Provided entries Block Start

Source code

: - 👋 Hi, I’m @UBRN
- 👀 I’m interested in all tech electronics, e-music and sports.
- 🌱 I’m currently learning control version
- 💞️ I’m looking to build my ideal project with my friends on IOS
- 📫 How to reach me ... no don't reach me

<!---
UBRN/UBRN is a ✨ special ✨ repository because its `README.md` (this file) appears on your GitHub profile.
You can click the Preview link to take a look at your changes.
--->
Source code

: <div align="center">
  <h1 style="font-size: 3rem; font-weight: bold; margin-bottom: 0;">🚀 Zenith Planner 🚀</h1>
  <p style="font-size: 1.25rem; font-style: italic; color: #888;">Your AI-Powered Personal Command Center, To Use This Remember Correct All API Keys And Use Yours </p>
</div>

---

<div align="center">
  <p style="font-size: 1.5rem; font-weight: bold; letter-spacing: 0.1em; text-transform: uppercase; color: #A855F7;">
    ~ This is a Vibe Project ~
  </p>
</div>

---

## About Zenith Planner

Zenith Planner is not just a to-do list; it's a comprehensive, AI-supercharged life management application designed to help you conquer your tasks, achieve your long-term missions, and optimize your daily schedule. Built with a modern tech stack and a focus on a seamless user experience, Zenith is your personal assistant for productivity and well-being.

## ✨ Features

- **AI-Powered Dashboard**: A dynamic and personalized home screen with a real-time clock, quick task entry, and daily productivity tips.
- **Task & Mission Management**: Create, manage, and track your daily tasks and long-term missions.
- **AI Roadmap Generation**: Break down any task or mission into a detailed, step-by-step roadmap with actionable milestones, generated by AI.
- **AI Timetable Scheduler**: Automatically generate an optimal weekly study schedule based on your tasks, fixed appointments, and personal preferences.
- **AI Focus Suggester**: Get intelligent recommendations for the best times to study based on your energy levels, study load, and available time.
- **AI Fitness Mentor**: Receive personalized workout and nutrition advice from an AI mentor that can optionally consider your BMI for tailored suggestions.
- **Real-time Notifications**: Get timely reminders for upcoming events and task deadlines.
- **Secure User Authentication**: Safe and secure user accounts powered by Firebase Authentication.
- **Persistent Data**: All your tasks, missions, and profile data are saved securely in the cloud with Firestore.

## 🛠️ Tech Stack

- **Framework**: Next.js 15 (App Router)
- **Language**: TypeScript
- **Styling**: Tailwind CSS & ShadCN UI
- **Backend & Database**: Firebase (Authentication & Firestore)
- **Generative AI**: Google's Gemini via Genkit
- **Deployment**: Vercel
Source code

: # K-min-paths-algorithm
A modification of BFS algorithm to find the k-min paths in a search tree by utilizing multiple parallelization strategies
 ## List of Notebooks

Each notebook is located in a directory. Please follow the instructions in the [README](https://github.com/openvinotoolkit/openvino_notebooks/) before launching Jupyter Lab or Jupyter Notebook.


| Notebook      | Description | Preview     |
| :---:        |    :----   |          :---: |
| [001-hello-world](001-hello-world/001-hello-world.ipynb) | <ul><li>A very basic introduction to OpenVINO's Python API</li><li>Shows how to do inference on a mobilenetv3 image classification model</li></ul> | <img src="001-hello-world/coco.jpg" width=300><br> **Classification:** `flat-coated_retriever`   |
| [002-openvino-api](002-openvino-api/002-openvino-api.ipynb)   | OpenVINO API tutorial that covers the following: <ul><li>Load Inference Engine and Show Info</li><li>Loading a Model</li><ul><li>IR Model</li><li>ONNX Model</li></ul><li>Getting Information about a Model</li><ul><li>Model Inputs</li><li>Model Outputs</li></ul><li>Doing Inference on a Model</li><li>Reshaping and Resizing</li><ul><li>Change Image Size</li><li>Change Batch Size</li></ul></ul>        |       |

Provided entries Block End

**Task description:** Copy the stretch of the records above that runs from the line with "- **AI Fitness" through the line with "- **Persistent Data**: All". Both end lines belong in the copy, and nothing else does.

**Answer below:**
- **AI Fitness Mentor**: Receive personalized workout and nutrition advice from an AI mentor that can optionally consider your BMI for tailored suggestions.
- **Real-time Notifications**: Get timely reminders for upcoming events and task deadlines.
- **Secure User Authentication**: Safe and secure user accounts powered by Firebase Authentication.
- **Persistent Data**: All your tasks, missions, and profile data are saved securely in the cloud with Firestore.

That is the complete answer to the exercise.